Paul Sharry a central figure in Westmeath’s championship plans
Newly-promoted Lake County hoping to book their place against Dublin by defeating Carlow in Sunday’s Leinster first-round clash
Westmeath’s Paul Sharry is tackled by Derry’s Benny Heron during the Division Two final last month. “It was severely disappointing to lose that day,” says Sharry, “a great chance to bring some silverware back to Westmeath.” Photograph: Inpho
Losing your last league match in Croke Park, and the Division Two title that went with it, might not be ideal preparation for your opening game in the championship, but Paul Sharry reckons it’s just what Westmeath needed to refocus the minds ahead of Sunday’s Leinster football first-round meeting with Carlow.

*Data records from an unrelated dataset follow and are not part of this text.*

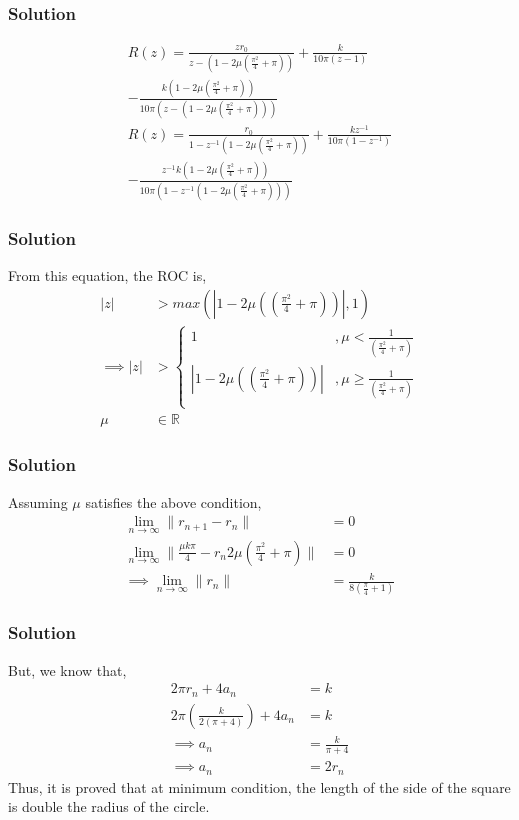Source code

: \documentclass{beamer}
\providecommand{\brak}[1]{\ensuremath{\left(#1\right)}}
\theoremstyle{remark}
\providecommand{\abs}[1]{\left\vert#1\right\vert}
\providecommand{\norm}[1]{\lVert#1\rVert}
\numberwithin{equation}{section}
\begin{document}
		\begin{frame}
      \frametitle{Solution}

			\begin{multline}
	R\brak{z} = \frac{zr_0}{z - \brak{1 - 2\mu\brak{\frac{\pi^2}{4} + \pi}}} + \frac{k}{10 \pi \brak{z - 1}} \\- \frac{k \brak{1 - 2\mu\brak{\frac{\pi^2}{4} + \pi}}}{10 \pi \brak{z - \brak{1 - 2\mu\brak{\frac{\pi^2}{4} + \pi}}}}\\
	R\brak{z} = \frac{r_0}{1 - z^{-1}\brak{1 - 2\mu\brak{\frac{\pi^2}{4} + \pi}}} + \frac{kz^{-1}}{10 \pi \brak{1 - z^{-1}}} \\- \frac{z^{-1}k \brak{1 - 2\mu\brak{\frac{\pi^2}{4} + \pi}}}{10 \pi \brak{1 - z^{-1}\brak{1 - 2\mu\brak{\frac{\pi^2}{4} + \pi}}}}
			\end{multline}

		\end{frame}
		\begin{frame}
      \frametitle{Solution}
			From this equation, the ROC is,
\begin{align}
	\abs{z} &> max\brak{\abs{1 - 2\mu\brak{\brak{\frac{\pi^2}{4} + \pi}}},1}\\
	\implies \abs{z} &>
	\begin{cases}
		1 &, \mu < \frac{1}{\brak{\frac{\pi^2}{4} + \pi}}\\
		\abs{1 - 2\mu\brak{\brak{\frac{\pi^2}{4} + \pi}}} &, \mu \geq \frac{1}{\brak{\frac{\pi^2}{4} + \pi}}\\
	\end{cases}\\
	\mu &\in \mathbb{R}
\end{align}
		\end{frame}
		\begin{frame}
      \frametitle{Solution}
			Assuming $\mu$ satisfies the above condition,
\begin{align}
	\lim_{n\to\infty}\norm{r_{n+1} - r_n} &= 0\\
	\lim_{n\to\infty}\norm{\frac{\mu k\pi}{4} - r_n2\mu\brak{\frac{\pi^2}{4} + \pi}} &= 0\\
	\implies \lim_{n\to\infty}\norm{r_n} &= \frac{k}{8\brak{\frac{\pi}{4} + 1}}
\end{align}
		\end{frame}
		\begin{frame}
      \frametitle{Solution}
			But, we know that,
\begin{align}
	2\pi r_n + 4a_n &= k\\
	2\pi \brak{\frac{k}{2\brak{\pi + 4}}} + 4a_n &= k\\
	\implies a_n &= \frac{k}{\pi + 4}\\
	\implies a_n &= 2r_n
\end{align}
Thus, it is proved that at minimum condition, the length of the side of the square is double the radius of the circle.
		\end{frame}
\end{document}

Indeed it makes perfect sense: Westmeath were already promoted to Division One for 2014 before losing to Derry in that Division Two final, and any short-term pain will quickly be eased by the potentially longer-term gain of beating Carlow – especially with Dublin awaiting the winners on June 1st.
“It was severely disappointing to lose that day,” says Sharry, “a great chance to bring some silverware back to Westmeath. Because there has been a big drought there for a long time now.
“But we had a very positive league campaign, tried to look at the positives, and would much rather lose a league final than the first round of the championship against Carlow. And we have looked at the mistakes we made against Derry, tried to rectify them. And only so many teams get to play in the league finals, with the bonus of an extra game, and a little higher intensity than the rest of the league games. All of that is just what you need before the start of the championship.”
Sharry speaks from experience too: although just 24, and now first-choice centre back, he made his Westmeath debut in the 2009 Leinster semi-final in Croke Park, when Dublin went eight points clear in the first 10 minutes, and ended up winning 4-26 to 0-11. That also came in the middle of back-to-back relegations, or 14 straight league defeats. Yet Sharry, it seems, never lost hope.
“The confidence was very low, seriously low. But thank God the guys that are there are a great bunch of guys, everyone stuck together. The whole team bonded a lot closer and with that bond, the game started to improve. We started to work an awful lot harder.
“My good friend John Heslin also came back from Australia and was a huge boost to the team. He brought a lot of his professional attitude from Australia into our team. We started to place a lot more demands on ourselves in training.
“With that training started to improve and when your training starts to improve, your games are going to start to improve and the wins started coming naturally enough.”
He also credits Pat Flanagan – possibly one of the most underrated managers in the game – and yet at that stage, Sharry might well have turned his attention back to soccer, having developed a promising career with Shamrock Rovers. He started off with Cherry Orchards as an under-18.
“Yeah, I played a lot of soccer up to 2009 with Shamrock Rovers. I started off at under-18, with Cherry Orchard, then went to Shamrock Rovers, played there for three years. Then Tomás Ó Flatharta brought me back to Westmeath. I just felt GAA was a better suit for me because all my friends – the likes of Conor Lynam, John Heslin, lads I grew up playing with – I just felt more at home in the GAA so I stuck with that. At the end of the day, I had to make a choice.”
His parents would drive him up from Mullingar, and he knew that ultimately he would have to choose one game over the other: “If you want to make the most of your career at one sport, you’re better off focussing all your energy on one team because if you are split you’re going go 50-50 on both.
“But I would say soccer gave me a huge headstart in Gaelic football. It has progressed so much, but back when I played with Cherry Orchard, there was a lot more training related to the sport itself, whereas with Gaelic, back in those days, it was nearly laps, laps and more laps. Soccer had moved on to giving you speed and aerobic fitness, but Gaelic has got there now.
“The money never really crossed my mind either. What made the decision for me was the GAA and what it stands for. When I was young, I would never really have been watching Shamrock Rovers on TV, it would have been Westmeath. It was just like a dream that I wanted to follow.”